WHAT IS NEEDED => Return exactly the lines below, starting with the one that has "Nonetheless, I want" and going on through the one that has "Over time, the".

[Extracted records]
BEGIN

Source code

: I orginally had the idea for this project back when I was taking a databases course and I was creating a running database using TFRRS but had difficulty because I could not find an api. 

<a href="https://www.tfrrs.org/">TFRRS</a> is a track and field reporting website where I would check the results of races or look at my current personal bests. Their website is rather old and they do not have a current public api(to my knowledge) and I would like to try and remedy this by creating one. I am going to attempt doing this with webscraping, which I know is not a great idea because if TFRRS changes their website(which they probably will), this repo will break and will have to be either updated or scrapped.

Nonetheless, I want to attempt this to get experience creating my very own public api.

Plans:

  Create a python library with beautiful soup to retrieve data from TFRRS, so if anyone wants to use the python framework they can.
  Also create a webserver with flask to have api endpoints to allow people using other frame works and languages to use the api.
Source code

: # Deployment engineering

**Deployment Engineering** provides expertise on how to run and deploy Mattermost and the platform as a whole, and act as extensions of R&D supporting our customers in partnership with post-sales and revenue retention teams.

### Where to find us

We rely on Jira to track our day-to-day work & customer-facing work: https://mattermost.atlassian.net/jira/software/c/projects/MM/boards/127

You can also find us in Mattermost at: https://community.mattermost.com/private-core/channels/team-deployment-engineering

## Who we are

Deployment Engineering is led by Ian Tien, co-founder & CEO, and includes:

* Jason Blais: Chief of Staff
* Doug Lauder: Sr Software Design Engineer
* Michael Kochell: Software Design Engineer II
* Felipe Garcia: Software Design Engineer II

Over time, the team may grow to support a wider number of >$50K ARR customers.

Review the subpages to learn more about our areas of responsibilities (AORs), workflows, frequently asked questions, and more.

END

FINAL ANSWER =>
Nonetheless, I want to attempt this to get experience creating my very own public api.

Plans:

  Create a python library with beautiful soup to retrieve data from TFRRS, so if anyone wants to use the python framework they can.
  Also create a webserver with flask to have api endpoints to allow people using other frame works and languages to use the api.
Source code

: # Deployment engineering

**Deployment Engineering** provides expertise on how to run and deploy Mattermost and the platform as a whole, and act as extensions of R&D supporting our customers in partnership with post-sales and revenue retention teams.

### Where to find us

We rely on Jira to track our day-to-day work & customer-facing work: https://mattermost.atlassian.net/jira/software/c/projects/MM/boards/127

You can also find us in Mattermost at: https://community.mattermost.com/private-core/channels/team-deployment-engineering

## Who we are

Deployment Engineering is led by Ian Tien, co-founder & CEO, and includes:

* Jason Blais: Chief of Staff
* Doug Lauder: Sr Software Design Engineer
* Michael Kochell: Software Design Engineer II
* Felipe Garcia: Software Design Engineer II

Over time, the team may grow to support a wider number of >$50K ARR customers.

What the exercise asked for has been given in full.